Modeling and Performance Analysis of Hydrogen Powered Hybrid Bike

Abstract

Alkaline water electrolysis represents a fundamental method for hydrogen generation, offering simplicity and cost-effectiveness. Operating at a standard voltage of 1.23 V, electrolyzers efficiently split water molecules into hydrogen and oxygen. Central to this process are the electrodes within the electrolytic cell, where the cathode serves as the site for hydrogen production via reduction reactions. To enable the integration of hydrogen into conventional spark-ignition (SI) engines, a blend of liquefied petroleum gas (LPG) and hydrogen at a 4:1 ratio is utilized, strategically adjusting combustion characteristics. This blended fuel undergoes meticulous preparation through a vaporizer unit to ensure precise mixing ratios before introduction into the engine’s combustion chamber via a bypass line on the input manifold. Here, controlled air mixing at a stoichiometric ratio of 17:1 ensures optimal combustion. The combustion of this LPG-hydrogen mixture is marked by the distinct blue flame characteristic of hydrogen combustion, signifying complete combustion.
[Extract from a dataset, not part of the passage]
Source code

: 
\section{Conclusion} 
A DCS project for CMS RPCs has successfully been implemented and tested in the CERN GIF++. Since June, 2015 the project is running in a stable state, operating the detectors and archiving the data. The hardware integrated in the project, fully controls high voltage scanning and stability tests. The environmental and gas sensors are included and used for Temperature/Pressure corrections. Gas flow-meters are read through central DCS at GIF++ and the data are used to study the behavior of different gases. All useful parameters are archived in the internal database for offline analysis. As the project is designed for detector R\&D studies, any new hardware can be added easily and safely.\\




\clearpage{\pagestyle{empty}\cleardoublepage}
Leveraging vaporized fuel delivery enhances fuel-air mix - ing within the combustion chamber, promoting thorough combustion and reducing emissions of nitrogen oxides and hydrocarbons in the exhaust gas, thereby contributing to cleaner combustion processes in conventional SI engines. Furthermore, hydrogen gas demonstrates rapid combustion tendencies, presenting a potential hazard with its flammability range spanning from 4% to 75% concentration in the atmosphere. These inherent characteristics highlight the necessity for rigorous safety protocols and engineering innovations to effectively manage the chal - lenges inherent in utilizing hydrogen as a vehicle fuel source.